In het EAB wordt melding gemaakt van een
arrest warrant for the purpose of prosecutionvan 13 oktober 2021 van het
Amtsgericht Neuruppin(Duitsland).
De overlevering wordt verzocht ten behoeve van een door de justitiële autoriteiten van de uitvaardigende lidstaat ingesteld strafrechtelijk onderzoek ter zake van het vermoeden dat de opgeëiste persoon zich schuldig heeft gemaakt aan een naar Duits recht strafbaar feit.
Dit feit is omschreven in onderdeel e) van het EAB.

5.Strafbaarheid

Feit vermeld op bijlage 1 bij de OLW
Onderzoek naar de dubbele strafbaarheid van het feit waarvoor de overlevering wordt verzocht, moet achterwege blijven, nu de uitvaardigende justitiële autoriteit het strafbare feit heeft aangeduid als een feit vermeld in de lijst van bijlage 1 bij de OLW. Het feit valt op deze lijst onder nummer 14, te weten:
moord en doodslag, zware mishandeling
Uit het EAB volgt dat op dit feit naar het recht van Duitsland een vrijheidsstraf met een maximum van ten minste drie jaren is gesteld.

6.Slotsom

Nu is vastgesteld dat het EAB voldoet aan de eisen van artikel 2 OLW, er ook verder geen weigeringsgronden aan de overlevering in de weg staan en geen sprake is van een geval waarin aan het EAB geen gevolg mag worden gegeven, dient de overlevering te worden toegestaan.

7.Toepasselijke wetsartikelen

De artikelen 2, 5 en 7 OLW.

8.Beslissing

STAAT TOEde overlevering van
[opgeëiste persoon]aan het
Amtsgericht Neuruppin(Duitsland) voor het feit zoals dat is omschreven in onderdeel e) van het EAB.
Aldus gedaan door
mr.
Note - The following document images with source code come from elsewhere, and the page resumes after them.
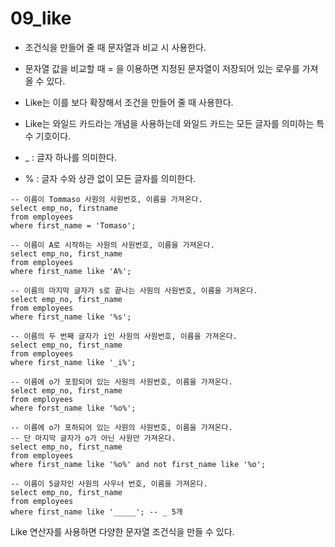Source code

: # 09_like



- 조건식을 만들어 줄 때 문자열과 비교 시 사용한다.
- 문자열 값을 비교할 때 = 을 이용하면 지정된 문자열이 저장되어 있는 로우를 가져 올 수 있다.

- Like는 이를 보다 확장해서 조건을 만들어 줄 때 사용한다.
- Like는 와일드 카드라는 개념을 사용하는데 와일드 카드는 모든 글자를 의미하는 특수 기호이다.
- _ : 글자 하나를 의미한다.
- % : 글자 수와 상관 없이 모든 글자를 의미한다.



```mysql
-- 이름이 Tommaso 사원의 사원번호, 이름을 가져온다.
select emp_no, firstname
from employees
where first_name = 'Tomaso';

-- 이름이 A로 시작하는 사원의 사원번호, 이름을 가져온다.
select emp_no, first_name
from employees
where first_name like 'A%';

-- 이름의 마지막 글자가 s로 끝나는 사원의 사원번호, 이름을 가져온다.
select emp_no, first_name
from employees
where first_name like '%s';

-- 이름의 두 번째 글자가 i인 사원의 사원번호, 이름을 가져온다.
select emp_no, first_name
from employees
where first_name like '_i%';

-- 이름에 o가 포함되어 있는 사원의 사원번호, 이름을 가져온다.
select emp_no, first_name
from employees
where forst_name like '%o%';

-- 이름에 o가 포하되어 있는 사원의 사원번호, 이름을 가져온다.
-- 단 마지막 글자가 o가 아닌 사원만 가져온다.
select emp_no, first_name
from employees
where first_name like '%o%' and not first_name like '%o';

-- 이름이 5글자인 사원의 사우너 번호, 이름을 가져온다.
select emp_no, first_name
from employees
where first_name like '_____'; -- _ 5개

```

Like 연산자를 사용하면 다양한 문자열 조건식을 만들 수 있다.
R. Godthelp, voorzitter,
mrs. J.A.A.G. de Vries en M.E.M. James-Pater, rechters,
in tegenwoordigheid van mr. L.J.F. Ceelie, griffier,
en uitgesproken ter openbare zitting van 18 oktober 2022.
Ingevolge artikel 29, tweede lid, OLW staat tegen deze uitspraak geen gewoon rechtsmiddel open.